You are set to receive an annual payment of $12,100 per year for the next 17 years. Assume the interest rate is 7 percent. How much more are the payments worth if they are received at the beginning of the year rather than the end of the year

The difference in value is worth $8,269 more in money.

Explanation:

Case 1. Payments are made at the end of each year

So here, we will use the annuity formula for computing the present value of payments that we are receiving at the end of each year.

Here

Annual Cash flow is $12,100

Interest Rate "r" is 7%

And

Number of Payments "n" will be 17

Present Value = Cash flow * [1 - 1 / (1+r) ^n] / r

By putting values, we have:

Present Value = $12,100 * [1 - 1 / (1 + 7%) ^17] / 7%

Present Value = $12,100 * 9.763223

Present Value = $118,135

Now

Cash 2. Payments are arising at the start of each year

Just like the case above, we will use the annuity formula for computing the present value of payments that we are receiving at the start of each year.

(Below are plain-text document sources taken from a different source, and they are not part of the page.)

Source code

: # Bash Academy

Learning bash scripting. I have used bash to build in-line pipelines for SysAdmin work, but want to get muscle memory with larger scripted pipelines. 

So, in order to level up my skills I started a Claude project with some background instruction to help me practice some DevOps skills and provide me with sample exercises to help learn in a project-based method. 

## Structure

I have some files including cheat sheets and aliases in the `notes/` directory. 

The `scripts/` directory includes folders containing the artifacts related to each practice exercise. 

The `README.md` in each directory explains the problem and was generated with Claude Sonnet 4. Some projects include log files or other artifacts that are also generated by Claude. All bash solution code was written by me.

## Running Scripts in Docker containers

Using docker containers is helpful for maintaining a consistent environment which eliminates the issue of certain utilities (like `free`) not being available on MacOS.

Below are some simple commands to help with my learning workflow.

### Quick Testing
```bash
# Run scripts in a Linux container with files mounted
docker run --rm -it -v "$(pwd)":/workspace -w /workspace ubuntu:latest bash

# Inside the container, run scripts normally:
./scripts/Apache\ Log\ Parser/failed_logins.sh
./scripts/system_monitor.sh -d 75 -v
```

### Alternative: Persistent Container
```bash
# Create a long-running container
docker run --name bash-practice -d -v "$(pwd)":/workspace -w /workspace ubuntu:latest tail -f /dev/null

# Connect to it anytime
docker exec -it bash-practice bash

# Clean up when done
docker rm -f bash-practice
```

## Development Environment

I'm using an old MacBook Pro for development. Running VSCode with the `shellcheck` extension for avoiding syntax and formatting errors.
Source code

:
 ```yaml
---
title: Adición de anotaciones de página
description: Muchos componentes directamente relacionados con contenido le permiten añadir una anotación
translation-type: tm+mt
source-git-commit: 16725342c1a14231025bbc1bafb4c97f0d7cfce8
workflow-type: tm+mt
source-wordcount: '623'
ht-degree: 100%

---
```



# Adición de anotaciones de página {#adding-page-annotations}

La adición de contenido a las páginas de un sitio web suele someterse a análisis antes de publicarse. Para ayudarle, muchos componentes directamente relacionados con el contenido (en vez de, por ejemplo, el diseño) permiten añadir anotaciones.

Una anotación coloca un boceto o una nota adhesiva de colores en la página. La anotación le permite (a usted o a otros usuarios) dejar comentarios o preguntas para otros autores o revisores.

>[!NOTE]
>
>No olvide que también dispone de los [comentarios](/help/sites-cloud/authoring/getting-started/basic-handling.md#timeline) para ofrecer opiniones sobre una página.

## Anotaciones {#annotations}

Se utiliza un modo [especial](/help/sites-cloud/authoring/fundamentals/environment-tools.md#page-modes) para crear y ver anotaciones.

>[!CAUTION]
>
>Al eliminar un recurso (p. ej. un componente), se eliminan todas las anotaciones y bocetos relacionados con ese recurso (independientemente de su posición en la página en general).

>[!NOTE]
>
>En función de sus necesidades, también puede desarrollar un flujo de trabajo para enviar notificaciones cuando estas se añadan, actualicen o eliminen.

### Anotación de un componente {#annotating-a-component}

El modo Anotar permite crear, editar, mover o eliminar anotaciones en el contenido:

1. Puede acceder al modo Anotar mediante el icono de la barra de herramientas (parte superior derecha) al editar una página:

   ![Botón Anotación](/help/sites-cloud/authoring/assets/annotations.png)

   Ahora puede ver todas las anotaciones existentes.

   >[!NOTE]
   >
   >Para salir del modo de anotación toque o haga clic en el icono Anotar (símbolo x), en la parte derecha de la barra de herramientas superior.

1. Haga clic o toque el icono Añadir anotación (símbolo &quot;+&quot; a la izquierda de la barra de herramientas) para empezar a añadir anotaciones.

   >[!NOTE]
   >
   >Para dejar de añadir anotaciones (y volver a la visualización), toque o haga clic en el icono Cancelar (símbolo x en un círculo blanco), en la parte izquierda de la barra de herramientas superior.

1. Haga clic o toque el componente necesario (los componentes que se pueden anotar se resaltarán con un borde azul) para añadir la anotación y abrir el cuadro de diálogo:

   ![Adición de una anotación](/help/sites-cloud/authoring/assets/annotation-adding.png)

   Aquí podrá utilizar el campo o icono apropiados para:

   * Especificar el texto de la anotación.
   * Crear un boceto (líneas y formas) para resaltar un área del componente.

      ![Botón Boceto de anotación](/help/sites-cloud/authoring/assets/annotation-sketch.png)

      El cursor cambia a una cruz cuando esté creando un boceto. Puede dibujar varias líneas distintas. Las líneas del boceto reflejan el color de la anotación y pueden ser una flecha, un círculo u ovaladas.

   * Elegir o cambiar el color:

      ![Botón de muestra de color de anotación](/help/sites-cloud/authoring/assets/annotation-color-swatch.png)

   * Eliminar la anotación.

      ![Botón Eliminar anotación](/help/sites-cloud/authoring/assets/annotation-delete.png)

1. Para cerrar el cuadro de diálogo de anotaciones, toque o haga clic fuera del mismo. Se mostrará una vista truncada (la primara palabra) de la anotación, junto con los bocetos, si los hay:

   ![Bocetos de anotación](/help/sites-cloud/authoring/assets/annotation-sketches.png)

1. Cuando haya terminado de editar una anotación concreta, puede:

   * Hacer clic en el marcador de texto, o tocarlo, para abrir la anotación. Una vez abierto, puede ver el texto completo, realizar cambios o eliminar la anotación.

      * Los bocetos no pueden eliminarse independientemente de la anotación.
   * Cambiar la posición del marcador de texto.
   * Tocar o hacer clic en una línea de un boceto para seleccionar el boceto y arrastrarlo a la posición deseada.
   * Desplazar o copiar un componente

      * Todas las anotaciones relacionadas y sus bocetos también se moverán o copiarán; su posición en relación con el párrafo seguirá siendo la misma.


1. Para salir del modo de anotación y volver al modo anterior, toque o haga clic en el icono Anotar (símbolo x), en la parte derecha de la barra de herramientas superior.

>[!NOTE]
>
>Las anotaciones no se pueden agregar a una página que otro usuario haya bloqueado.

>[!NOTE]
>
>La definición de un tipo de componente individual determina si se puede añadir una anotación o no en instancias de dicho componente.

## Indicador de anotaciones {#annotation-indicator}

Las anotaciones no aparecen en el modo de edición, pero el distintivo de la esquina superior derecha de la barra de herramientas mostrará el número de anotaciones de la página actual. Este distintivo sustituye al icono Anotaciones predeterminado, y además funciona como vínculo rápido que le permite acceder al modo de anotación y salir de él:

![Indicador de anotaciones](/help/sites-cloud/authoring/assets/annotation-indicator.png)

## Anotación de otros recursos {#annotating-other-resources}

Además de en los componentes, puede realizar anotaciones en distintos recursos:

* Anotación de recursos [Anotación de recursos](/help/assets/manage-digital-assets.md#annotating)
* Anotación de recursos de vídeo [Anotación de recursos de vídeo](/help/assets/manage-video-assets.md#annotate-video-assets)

The first payment will be at worth the same because it is received in today's price.

So

Present Value = Cash flow + Cash flow * [1 - 1 / (1+r) ^n] / r

So by putting values, that were used in case 1, we have:

Present Value = $12,100 + $12,100 * (1 - (1/1.07) ^16) / 0.07

Present Value = $12,100 + $12,100 * 9.446649

Present Value = $126,404

Difference in Present Value = PV of Case 1 - PV of Case 2

= $126,404 - $118,135 = $8,269

The difference in value is worth $8,269 more in money.